WHEREAS, on or about February 11, 2008, Xxxxxx’x filed an action against Xxxx Xxxxx in the United States District Court for the Eastern District of Wisconsin, Case Number 08-C-0142, alleging a claim of breach of contract against Xxxx Xxxxx, as set forth more specifically therein, relating to the post-closing purchase price adjustment under Section 2.07 of the APA as amended (the “Litigation”). As part of the Litigation, Xxxx Xxxxx asserted certain counterclaims and amended counterclaims against Xxxxxx’x arising out of or relating to the APA and the negotiations leading to the APA, including, without limitation, certain indemnification claims under the APA.
WHEREAS, the parties now desire to fully and finally settle and compromise their dispute and the Litigation.
NOW THEREFORE, in consideration of the mutual covenants, conditions, and agreements contained herein, and for other good and valuable consideration, the adequacy and sufficiency of which are hereby acknowledged, the parties agree as follows:
1. Immediately upon the execution of this Settlement, Xxxxxx’x shall cause to be dismissed, with prejudice, its claims against Xxxx Xxxxx in the Litigation. Additionally, and also immediately upon the execution of this Settlement, Xxxx Xxxxx shall cause to be dismissed, with prejudice, its counterclaims against Xxxxxx’x in the Litigation. The dismissals contemplated by this paragraph shall be by joint stipulation, each side to bear its own costs.

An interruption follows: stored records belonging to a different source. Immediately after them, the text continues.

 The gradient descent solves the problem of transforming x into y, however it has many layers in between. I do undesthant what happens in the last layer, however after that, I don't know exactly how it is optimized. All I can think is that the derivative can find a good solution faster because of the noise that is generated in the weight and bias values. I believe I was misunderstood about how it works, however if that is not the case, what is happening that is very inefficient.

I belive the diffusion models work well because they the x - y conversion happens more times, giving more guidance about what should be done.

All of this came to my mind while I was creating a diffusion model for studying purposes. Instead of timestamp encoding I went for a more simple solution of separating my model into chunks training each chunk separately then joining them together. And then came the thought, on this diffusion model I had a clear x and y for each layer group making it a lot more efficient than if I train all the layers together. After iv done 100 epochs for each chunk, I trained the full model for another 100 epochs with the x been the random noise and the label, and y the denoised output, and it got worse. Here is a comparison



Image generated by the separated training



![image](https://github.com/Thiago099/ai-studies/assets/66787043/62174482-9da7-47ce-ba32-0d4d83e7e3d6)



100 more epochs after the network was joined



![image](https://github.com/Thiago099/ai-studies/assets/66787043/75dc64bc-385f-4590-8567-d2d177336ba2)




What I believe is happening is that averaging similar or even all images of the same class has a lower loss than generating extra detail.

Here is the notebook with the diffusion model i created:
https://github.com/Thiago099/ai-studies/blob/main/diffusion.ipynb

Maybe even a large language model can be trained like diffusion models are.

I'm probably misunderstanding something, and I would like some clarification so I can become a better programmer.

2. This Settlement is not and shall not in any way be construed as an express or implied admission by any party of any act of liability, fault, or wrongdoing whatsoever or an admission of a violation of any agreement, law, statute, rule or regulation, but is, instead, a compromise settlement of disputed claims made in order to avoid the expense, burden, and inconvenience of protracted litigation.
3. For purposes of this Settlement, the terms “Xxxx Xxxxx Released Parties” or “Xxxx Xxxxx Releasing Parties” shall mean Xxxx Xxxxx, and each of its current and former affiliates, subsidiaries, parent corporations (in each case, whether direct or indirect), successors or assigns, divisions, predecessors, transferors, transferees, partners, trustees, members, officers, directors, employees, shareholders, representatives, insurers, agents, consultants, and attorneys, and all persons acting by, for, through, under or in concert with any of them. The terms “Xxxxxx’x Released Parties” or “Xxxxxx’x Releasing Parties” shall mean Xxxxxx’x, and each of its current and former affiliates, subsidiaries, parent corporations (in each case, whether direct or indirect), successors or assigns, divisions, predecessors, transferors, transferees, partners, trustees, members, officers, directors, employees, shareholders, representatives, insurers, agents, consultants, and attorneys, and all persons acting by, for, through, under or in concert with any of them.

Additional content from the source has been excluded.